Den Wert von Kali-bi. habe ich erst zuletzt erkannt, und ich muss gestehen, dass mir die Differenzierung zu Kali-j. noch Schwierigkeiten bereitet. Beide scheinen mir aber eine enorme Bedeutung in chronischen Fällen jeder pathologischen Tiefe zu haben. JH Clarke erhebt Kali-bi. sogar „zu einem der wichtigsten Mittel der homöopathischen Materia medica“!
Diese Liste werde ich nach und nach ergänzen, wenn die alltägliche Erfahrung neue Erkenntnisse bringt. Ich spreche aber auch gerne von einer 90%-Regel, welche besagt, dass diese Schlüsselsymptome zwar gut verlässlich sind, aber eine restliche Unsicherheit einkalkuliert werden sollte.
In der Literatur von Sankaran, Springer, Scholten werden zur Entscheidung für diese Arzneien sehr subtile Persönlichkeitsmerkmale und feine Empfindungsnuancen herangezogen. Das darf gewiss bedacht werden, ist mir aber zu unsicher und spekulativ, weshalb ich mich lieber auf konkrete körperliche Symptome, ja sogar auf harte klinische Diagnosen stütze, was in der Homöopathie nicht so beliebt ist. Aber eine Diagnose repräsentiert Art und Ort einer Erkrankung und leitet uns damit zum Miasma; ein Pankreas- Karzinom etwa ist Ausdruck von Syphilinie und Karzinogenie und findet vor allem in Kalium jodatum, einem Vertreter beider Miasmen, seine Antwort.

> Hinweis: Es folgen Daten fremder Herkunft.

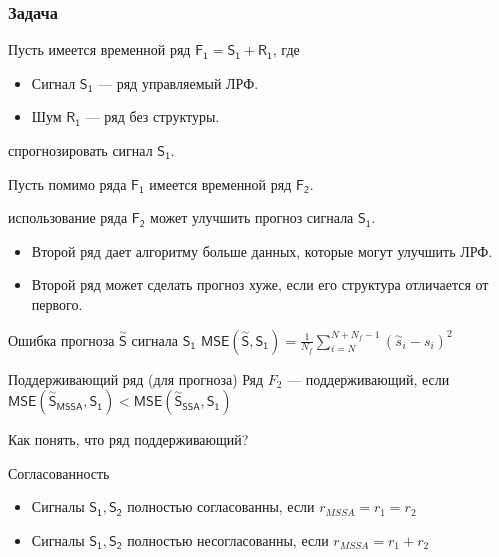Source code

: \documentclass{beamer}
\begin{document}
    \begin{frame}
        \frametitle{Задача}

        Пусть имеется временной ряд $\mathsf{F_1 = S_1 + R_1}$, где
        \begin{itemize}
            \item Сигнал $\mathsf{S_1}$ --- ряд управляемый ЛРФ.
            \item Шум $\mathsf{R_1}$ --- ряд без структуры.
        \end{itemize} 

        спрогнозировать сигнал $\mathsf{S_1}$.

        Пусть помимо ряда $\mathsf{F_1}$ имеется временной ряд $\mathsf{F_2}$.

        использование ряда $\mathsf{F_2}$ может улучшить прогноз сигнала $\mathsf{S_1}$.

        \begin{itemize}
            \item Второй ряд дает алгоритму больше данных, которые могут улучшить ЛРФ.
            \item Второй ряд может сделать прогноз хуже, если его структура отличается от первого.
        \end{itemize}
    \end{frame}
    
    \begin{frame}
        \begin{block}{Ошибка прогноза $\overset{\sim}{\mathsf{S}}$ сигнала $\mathsf{S_1}$}
            $\mathsf{MSE(\overset{\sim}{S}, S_1)} = \frac{1}{N_{f}} \sum_{i = N}^{N + N_{f} - 1} (\overset{\sim}{s}_i - s_i)^2$
        \end{block}

        \begin{block}{Поддерживающий ряд (для прогноза)}
            Ряд $F_2$ --- поддерживающий, если $\mathsf{MSE(\overset{\sim}{S}_{MSSA}, S_1)} < \mathsf{MSE(\overset{\sim}{S}_{SSA}, S_1)}$
        \end{block}

         Как понять, что ряд поддерживающий? 

        \begin{block}{Согласованность}
            \begin{itemize}
                \item Сигналы $\mathsf{S_1, S_2}$ полностью согласованны, если $r_{MSSA} = r_1 = r_2$
                \item Сигналы $\mathsf{S_1, S_2}$ полностью несогласованны, если $r_{MSSA} = r_1 + r_2$
            \end{itemize}
        \end{block}

    \end{frame}
\end{document}
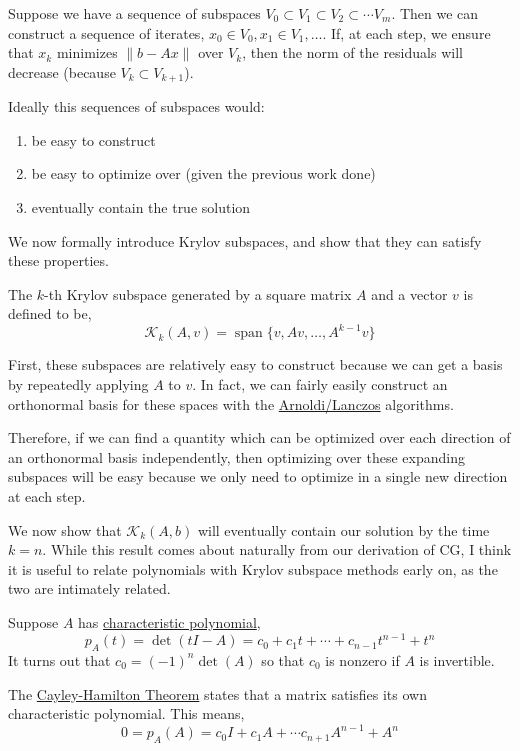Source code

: Suppose we have a sequence of subspaces
\(V_0\subset V_1\subset V_2\subset \cdots V_m\). Then we can construct a
sequence of iterates, \(x_0\in V_0, x_1\in V_1,\ldots\). If, at each
step, we ensure that \(x_k\) minimizes \(\|b-Ax\|\) over \(V_k\), then
the norm of the residuals will decrease (because
\(V_k \subset V_{k+1}\)).

Ideally this sequences of subspaces would:

\begin{enumerate}
\def\labelenumi{\arabic{enumi}.}
\tightlist
\item
  be easy to construct
\item
  be easy to optimize over (given the previous work done)
\item
  eventually contain the true solution
\end{enumerate}

We now formally introduce Krylov subspaces, and show that they can
satisfy these properties.

The \(k\)-th Krylov subspace generated by a square matrix \(A\) and a
vector \(v\) is defined to be, \[
\mathcal{K}_k(A,v) = \operatorname{span}\{v,Av,\ldots,A^{k-1}v \}
\]

First, these subspaces are relatively easy to construct because we can
get a basis by repeatedly applying \(A\) to \(v\). In fact, we can
fairly easily construct an orthonormal basis for these spaces with the
\href{./arnoldi_lanczos.html}{Arnoldi/Lanczos} algorithms.

Therefore, if we can find a quantity which can be optimized over each
direction of an orthonormal basis independently, then optimizing over
these expanding subspaces will be easy because we only need to optimize
in a single new direction at each step.

We now show that \(\mathcal{K}_k(A,b)\) will eventually contain our
solution by the time \(k=n\). While this result comes about naturally
from our derivation of CG, I think it is useful to relate polynomials
with Krylov subspace methods early on, as the two are intimately
related.

Suppose \(A\) has
\href{https://en.wikipedia.org/wiki/Characteristic_polynomial\#Characteristic_equation}{characteristic
polynomial}, \[
p_A(t) = \det(tI-A) = c_0 + c_1t + \cdots + c_{n-1}t^{n-1} + t^n
\] It turns out that \(c_0 = (-1)^n\det(A)\) so that \(c_0\) is nonzero
if \(A\) is invertible.

The
\href{https://en.wikipedia.org/wiki/Cayley\%E2\%80\%93Hamilton_theorem}{Cayley-Hamilton
Theorem} states that a matrix satisfies its own characteristic
polynomial. This means, \[
0 = p_A(A) = c_0 I + c_1 A + \cdots c_{n+1} A^{n-1} + A^n
\]

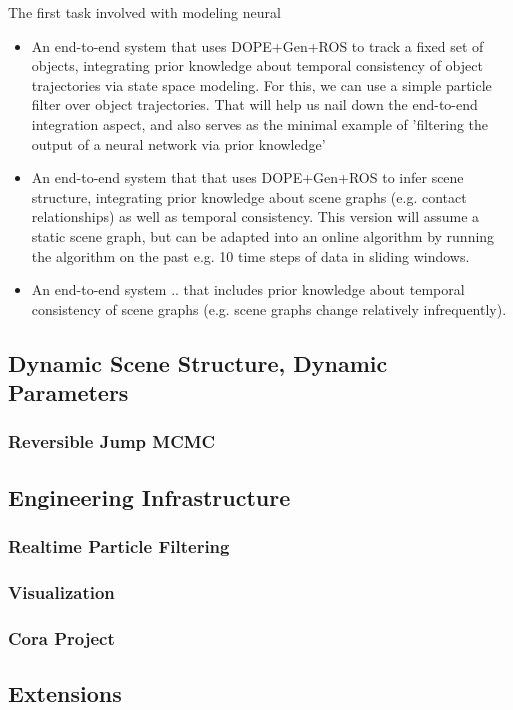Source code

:     The first task involved with modeling neural 
    \begin{itemize}
      \item An end-to-end system that uses DOPE+Gen+ROS to track a fixed set of
        objects, integrating prior knowledge about temporal consistency of
        object trajectories via state space modeling. For this, we can use a
        simple particle filter over object trajectories. That will help us nail
        down the end-to-end integration aspect, and also serves as the minimal
        example of 'filtering the output of a neural network via prior
        knowledge'
      \item An end-to-end system that that uses DOPE+Gen+ROS to infer scene
        structure, integrating prior knowledge about scene graphs (e.g. contact
        relationships) as well as temporal consistency. This version will
        assume a static scene graph, but can be adapted into an online
        algorithm by running the algorithm on the past e.g. 10 time steps of
        data in sliding windows.
      \item An end-to-end system .. that includes prior knowledge about
        temporal consistency of scene graphs (e.g. scene graphs change
        relatively infrequently).
    \end{itemize}

  \subsection{Dynamic Scene Structure, Dynamic Parameters}

    \todo

    \subsubsection{Reversible Jump MCMC}

      \todo


  \subsection{Engineering Infrastructure}

    \todo

    \subsubsection{Realtime Particle Filtering}

    \todo

    \subsubsection{Visualization}

    \todo

    \subsubsection{Cora Project}

    \todo


  \subsection{Extensions}

    \todo
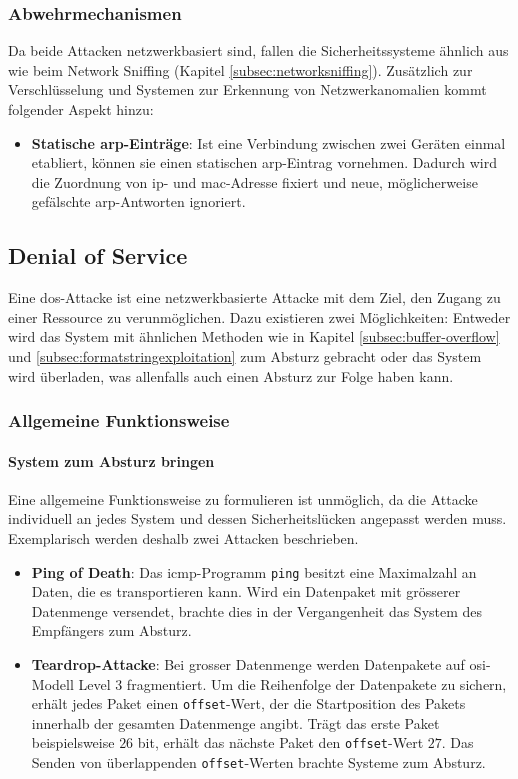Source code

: \documentclass[11pt, a4paper]{article}
\begin{document}
\subsubsection{Abwehrmechanismen}
Da beide Attacken netzwerkbasiert sind, fallen die Sicherheitssysteme ähnlich aus wie beim Network Sniffing (Kapitel \ref{subsec:networksniffing}). Zusätzlich zur Verschlüsselung und Systemen zur Erkennung von Netzwerkanomalien kommt folgender Aspekt hinzu:

\begin{itemize}
	\item \textbf{Statische \gls{arp}-Einträge}: Ist eine Verbindung zwischen zwei Geräten einmal etabliert, können sie einen statischen \gls{arp}-Eintrag vornehmen. Dadurch wird die Zuordnung von \gls{ip}- und \gls{mac}-Adresse fixiert und neue, möglicherweise gefälschte \gls{arp}-Antworten ignoriert.~\cite{WhatisAR:online}
\end{itemize}

\subsection{Denial of Service}
Eine \gls{dos}-Attacke ist eine netzwerkbasierte Attacke mit dem Ziel, den Zugang zu einer Ressource zu verunmöglichen. Dazu existieren zwei Möglichkeiten: Entweder wird das System mit ähnlichen Methoden wie in Kapitel \ref{subsec:buffer-overflow} und \ref{subsec:formatstringexploitation} zum Absturz gebracht oder das System wird überladen, was allenfalls auch einen Absturz zur Folge haben kann.

\subsubsection{Allgemeine Funktionsweise}
\paragraph{System zum Absturz bringen}
Eine allgemeine Funktionsweise zu formulieren ist unmöglich, da die Attacke individuell an jedes System und dessen Sicherheitslücken angepasst werden muss. Exemplarisch werden deshalb zwei Attacken beschrieben.
\begin{itemize}
	\item \textbf{Ping of Death}: Das \gls{icmp}-Programm \texttt{ping} besitzt eine Maximalzahl an Daten, die es transportieren kann. Wird ein Datenpaket mit grösserer Datenmenge versendet, brachte dies in der Vergangenheit das System des Empfängers zum Absturz.
	\item \textbf{Teardrop-Attacke}: Bei grosser Datenmenge werden Datenpakete auf \gls{osi}-Modell Level 3 fragmentiert. Um die Reihenfolge der Datenpakete zu sichern, erhält jedes Paket einen \texttt{offset}-Wert, der die Startposition des Pakets innerhalb der gesamten Datenmenge angibt. Trägt das erste Paket beispielsweise \(26\) \gls{bit}, erhält das nächste Paket den \texttt{offset}-Wert \(27\). Das Senden von überlappenden \texttt{offset}-Werten brachte Systeme zum Absturz.
\end{itemize}
\end{document}
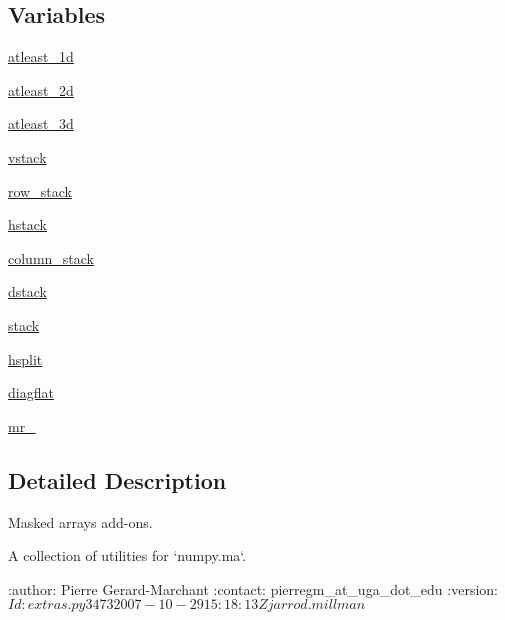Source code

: \subsection*{Variables}
\begin{DoxyCompactItemize}
\item 
\hyperlink{namespacenumpy_1_1ma_1_1extras_ab31d10be3bc17b9af3b9ce3c0a9dae93}{atleast\+\_\+1d}
\item 
\hyperlink{namespacenumpy_1_1ma_1_1extras_a2fbdd6e7e48b9ff445f3aa4eaf896200}{atleast\+\_\+2d}
\item 
\hyperlink{namespacenumpy_1_1ma_1_1extras_a5420bbfc05793a448ce13b13637be052}{atleast\+\_\+3d}
\item 
\hyperlink{namespacenumpy_1_1ma_1_1extras_a5f30747f079a25fb4363e2106a8b75ff}{vstack}
\item 
\hyperlink{namespacenumpy_1_1ma_1_1extras_ac78fb9304e8cd121aaa34b307456f069}{row\+\_\+stack}
\item 
\hyperlink{namespacenumpy_1_1ma_1_1extras_a10ef8e5d31825741baf10a118fd9ded5}{hstack}
\item 
\hyperlink{namespacenumpy_1_1ma_1_1extras_abbf88f073197d9a90126858dc7a106d8}{column\+\_\+stack}
\item 
\hyperlink{namespacenumpy_1_1ma_1_1extras_a536f249bd2ddb7255982b60dd1a45df1}{dstack}
\item 
\hyperlink{namespacenumpy_1_1ma_1_1extras_ace361e716c4f9cbad3510a0696b88b9f}{stack}
\item 
\hyperlink{namespacenumpy_1_1ma_1_1extras_a350e3c880adea8bd7a6646ad7aef096e}{hsplit}
\item 
\hyperlink{namespacenumpy_1_1ma_1_1extras_ad3cfdc4e472146253dd235d8c5ddb9a5}{diagflat}
\item 
\hyperlink{namespacenumpy_1_1ma_1_1extras_a31167c810dd2da10e34f5459afad5073}{mr\+\_\+}
\end{DoxyCompactItemize}


\subsection{Detailed Description}
\begin{DoxyVerb}Masked arrays add-ons.

A collection of utilities for `numpy.ma`.

:author: Pierre Gerard-Marchant
:contact: pierregm_at_uga_dot_edu
:version: $Id: extras.py 3473 2007-10-29 15:18:13Z jarrod.millman $\end{DoxyVerb}
 

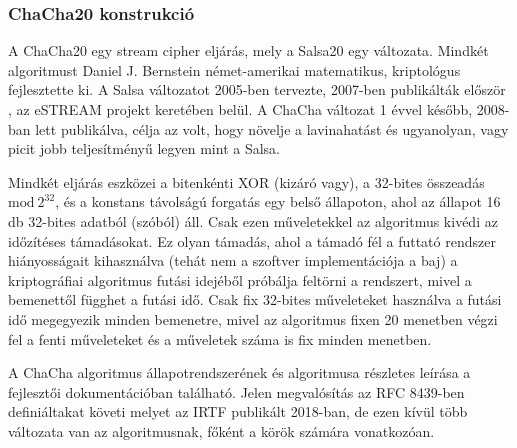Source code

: \documentclass[hidelinks, 12pt]{article}
\begin{document}
	\subsubsection{ChaCha20 konstrukció}
	A ChaCha20 egy stream cipher eljárás, mely a Salsa20 egy változata. Mindkét algoritmust Daniel J. Bernstein német-amerikai matematikus, kriptológus fejlesztette ki. A Salsa változatot 2005-ben tervezte, 2007-ben publikálták először \cite{salsa}, az eSTREAM projekt keretében belül. A ChaCha változat 1 évvel később, 2008-ban lett publikálva, célja az volt, hogy növelje a lavinahatást és ugyanolyan, vagy picit jobb teljesítményű legyen mint a Salsa. \cite{chacha}
	
	Mindkét eljárás eszközei a bitenkénti XOR (kizáró vagy), a 32-bites összeadás $\textrm{mod}\ 2^{32}$, és a konstans távolságú forgatás egy belső állapoton, ahol az állapot 16 db 32-bites adatból (szóból) áll. Csak ezen műveletekkel az algoritmus kivédi az időzítéses támadásokat. Ez olyan támadás, ahol a támadó fél a futtató rendszer hiányosságait kihasználva (tehát nem a szoftver implementációja a baj) a kriptográfiai algoritmus futási idejéből próbálja feltörni a rendszert, mivel a bemenettől függhet a futási idő. Csak fix 32-bites műveleteket használva a futási idő megegyezik minden bemenetre, mivel az algoritmus fixen 20 menetben végzi fel a fenti műveleteket és a műveletek száma is fix minden menetben.
	
	A ChaCha algoritmus állapotrendszerének és algoritmusa részletes leírása a fejlesztői dokumentációban található. Jelen megvalósítás az RFC 8439-ben \cite{RFC} definiáltakat követi melyet az IRTF publikált 2018-ban, de ezen kívül több változata van az algoritmusnak, főként a körök számára vonatkozóan.
	
\end{document}
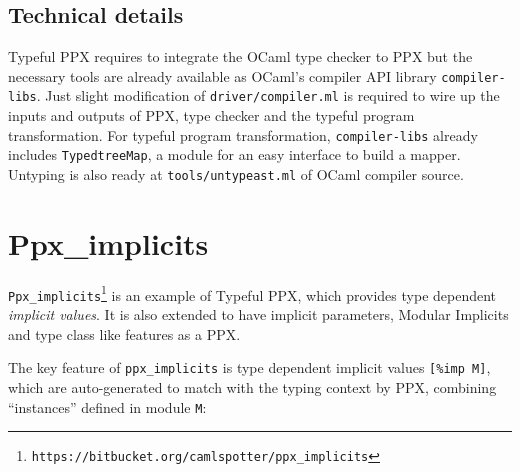 \documentclass{article}
\begin{document}
\subsection{Technical details}\label{technical-details}

Typeful PPX requires to integrate the OCaml type checker to PPX
but the necessary tools are already available as OCaml's compiler API
library \texttt{compiler-libs}. Just slight modification of
\texttt{driver/compiler.ml} is required to wire up the inputs and
outputs of PPX, type checker and the typeful program transformation.
For typeful program transformation, \texttt{compiler-libs} already
includes \texttt{TypedtreeMap}, a module for an easy interface to build
a mapper. 
Untyping is also ready at
\texttt{tools/untypeast.ml} of OCaml compiler source.

\section{Ppx\_implicits}\label{ppxux5fimplicits}

\texttt{Ppx\_implicits}\footnote{ \texttt{https://bitbucket.org/camlspotter/ppx\_implicits} } is an example of Typeful
PPX, which provides type dependent \emph{implicit values}. It is also
extended to have implicit parameters\cite{scalaimplicits}, Modular Implicits\cite{ocamlimplicits}
and type class\cite{typeclass} like features as a PPX.


The key feature of \texttt{ppx\_implicits} is type dependent
implicit values \texttt{[\%imp M]}, which are auto-generated
to match with the typing context by PPX, combining 
``instances'' defined in module \texttt{M}:
\end{document}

Gerade bei schweren Pathologien vermissen wir oft die Feinsymptomatik, die aber trotz meiner Skepsis eine Kernfunktion in unserer Heilmethode einnimmt – sofern wir sie denn sicher und ohne die Gefahr einer Fehlinterpretation wahrnehmen können. In der Tat aber tritt diese im Verlauf einer kontinuierlichen Betreuung immer mehr zutage. Und zu meinem Erstaunen legt uns ein länger behandelter Patient irgendwann ein so schlüssiges Beschwerdebild auf den Tisch, dass die nächste Entscheidung sich von selbst ergibt.
Der duale Weg deckt besser alle Aspekte eines Kranken ab als ein einzelnes Salz, geschweige denn ein Mineral alleine. Unnötig aber zu sagen, dass diese Salze nur das Grundgerüst der konstitutionellen Behandlung darstellen, dass aber Akutmittel, Zustands- und Kausalitätsmittel ebenso wie Nosoden zum richtigen Zeitpunkt unentbehrlich sind.